On May 14, 2019, the Court entered its Order Granting, Without Prejudice, Camilo Cola Filho's Motion to Quash (the "Order Granting Motion to Quash") [DE# 61]. That Order quashed a Notice of Rule 2004 Examination duces tecum (the "Subpoena") directed to Camilo Cola Filho ("Cola Filho") by Elias Mubarak Junior, the foreign representative in this chapter 15 case (the "Foreign Representative").

After conducting further discovery, on July 17, 2019, the Foreign Representative filed a Motion to Reconsider [the Order Granting Motion to Quash] (the "Motion to Reconsider") [DE# 87]. The Court conducted a hearing on the Motion to Reconsider on September 18, 2019. Having reviewed the record in this case, including the Motion to Reconsider, Cola Filho's Response in Opposition to [the Motion to Reconsider] (the "Response") [DE #105], and the Foreign Representative's Reply [DE #111], and having reviewed applicable law, the Court finds cause to grant the Motion to Reconsider and to vacate the Order Granting Motion to Quash [DE #61]. For the reasons set forth below, the Court finds that service of the Subpoena directed to Cola Filho was sufficient under Rule 45 of the Federal Rules of Civil Procedure ("Rule 45").

Factual and Procedural Background

Cola Filho is a former principal of the Debtors, and the Foreign Representative seeks to depose and receive document production from him. To that end, the Foreign Representative issued the Subpoena [DE #17] directing Cola Filho to produce documents, and appear for deposition, on March 4, 2019, in Miami, Florida.
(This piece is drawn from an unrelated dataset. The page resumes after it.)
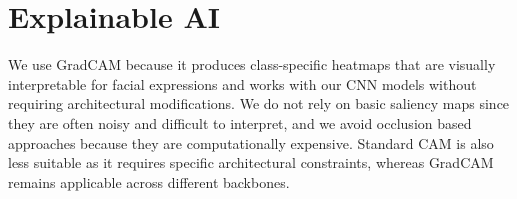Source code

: \section{Explainable AI}
\label{sec:explainable_ai}

We use GradCAM \cite{DBLP:journals/corr/SelvarajuDVCPB16} because it produces class-specific heatmaps that are visually interpretable for facial expressions and works with our CNN models without requiring architectural modifications. We do not rely on basic saliency maps since they are often noisy and difficult to interpret, and we avoid occlusion based approaches because they are computationally expensive. Standard CAM is also less suitable as it requires specific architectural constraints, whereas GradCAM remains applicable across different backbones.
On February 8, 2019, a process server personally served the Subpoena on an individual named Kelly Araujo at an apartment located at 1643 Brickell Ave., Unit 3904, Miami, Florida (the "Brickell Apartment") [DE #28-1; DE #56, p.5]. The issue before the Court is whether service of the Subpoena on Kelly Araujo at the Brickell Apartment was effective service on Cola Filho under Rule 45.

Cola Filho retained two attorneys, Mark A. Mintz, Esq., whom the Court admitted pro hac vice [DE #31], and local counsel Barry S. Turner, Esq. [DE #29]. On March 1, 2019, Cola Filho moved, via counsel, to quash the Subpoena (the "Motion to Quash") [DE #28]. These facts indisputably indicate that Cola Filho actually received the Subpoena within less than a month of service on Kelly Araujo.

The Court entered scheduling orders on the Motion to Quash [DE #33, 41]. In accordance with those scheduling orders, the Foreign Representative filed a response in opposition to the Motion to Quash [DE #43], Cola Filho filed a reply in support of his Motion to Quash [DE #51], and the Court conducted a hearing on the Motion to Quash on May 8, 2019.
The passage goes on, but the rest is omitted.